Kate's Corner opens at Ellesmere Port Hospital
A next-step-home facility called Kate’s Corner has been launched at Ellesmere Port Hospital in partnership with NHS Property Services.
The room, which is effectively a small apartment within the hospital, has been built to provide a space for people to learn or demonstrate they know how to take care of their loved ones post-discharge.
Kate’s Corner has been introduced as part of a £100,000 scheme, using tools and good practice from a national programme by the Department of Health and Kings Fund, to refurbish the Ruby Ward into a bespoke dementia friendly environment.
“Kate’s Corner is the result of a massive achievement which I take some personal pride in as well as great pride in the team on the Ruby Ward,” Matron Clare Edwards said. “It is an environment which will benefit patients of the future and improve their experience in hospital.”
Kate’s Corner benefits:
- Relatives or carers can stay in the room alongside patients to learn relevant techniques under the supervision of hospital staff
- It has two beds, a personal television, an en suite and a kettle
- The ‘home-from-home’ décor has been designed to look and feel very different from traditional clinical environments
- It could also be used to improve end of life care by providing a quiet, dignified space for patients and their families
The facility was inspired by the experience of Kathleen Herbert, 90, and her family when she spent time at the hospital for treatment on a severe pressure sore last year.
Kathleen’s children Ron and Rosemary were willing to provide round-the-clock care for their mother in a bid to prevent her going into a care home. A two-day stay in the area that is now Kate’s Corner gave them the chance to learn clinical skills needed for the ongoing care of their mum before Kathleen could be discharged home a few days later.
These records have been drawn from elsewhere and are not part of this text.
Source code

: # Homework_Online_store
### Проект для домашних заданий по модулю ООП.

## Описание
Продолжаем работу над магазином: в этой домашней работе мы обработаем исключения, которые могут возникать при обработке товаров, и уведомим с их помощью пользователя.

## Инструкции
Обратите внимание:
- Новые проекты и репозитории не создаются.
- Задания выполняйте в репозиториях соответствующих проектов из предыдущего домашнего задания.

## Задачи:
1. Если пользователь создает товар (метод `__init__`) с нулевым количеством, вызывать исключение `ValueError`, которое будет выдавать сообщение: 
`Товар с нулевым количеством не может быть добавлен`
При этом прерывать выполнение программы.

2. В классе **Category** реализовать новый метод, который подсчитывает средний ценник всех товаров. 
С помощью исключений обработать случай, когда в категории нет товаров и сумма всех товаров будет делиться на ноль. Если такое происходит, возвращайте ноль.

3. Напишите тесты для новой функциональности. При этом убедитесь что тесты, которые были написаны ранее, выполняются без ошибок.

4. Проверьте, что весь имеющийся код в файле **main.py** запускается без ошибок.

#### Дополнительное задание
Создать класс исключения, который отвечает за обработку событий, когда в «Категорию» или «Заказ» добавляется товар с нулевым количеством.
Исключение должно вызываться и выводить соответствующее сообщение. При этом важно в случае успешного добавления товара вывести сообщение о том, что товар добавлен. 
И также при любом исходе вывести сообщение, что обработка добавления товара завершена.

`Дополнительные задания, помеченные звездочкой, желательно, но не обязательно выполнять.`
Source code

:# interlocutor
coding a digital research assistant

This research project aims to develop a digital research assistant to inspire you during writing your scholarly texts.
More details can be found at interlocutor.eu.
Ron, who cut the ribbon to open Kate’s Corner, thinks it will be a great asset to the hospital and is immensely proud that his mother’s journey will now help other people in future.
“What they’ve done in that ward is give us back our Mum. And for that we will be forever grateful,” he said.
The transformation of the Ruby Ward, which was designed by architects from Cassidy + Ashton, also included a new lounge area and a nostalgia room called Memory Lane.
The lounge has been introduced in place of a disused nursing station and has been kitted out like a normal living room, with an artificial fire, comfortable armchairs and a virtual fish tank.
Memory Lane, meanwhile, is a bigger space that is perfect for patients to socialise and have a cup of coffee together. Along the walls on either side are various nostalgia items and there are board games for patients to look at and use.
Tasmin Purssell, Assistant Project Manager at NHS Property Services, who coordinated the scheme, said: “It’s a wonderful facility, which will provide reassurance and reminiscence to the patients and I was delighted to be involved.
“The ward was designed based on guidance and principles from The Kings Fund, the National Dementia Strategy and the Prime Minister’s ‘Challenge on Dementia’.
“There is increasing evidence that the physical environment within which care is delivered has a major impact on the outcomes of care for patients living with dementia, the experience of care for them and their carers, and the experience and reward for staff.”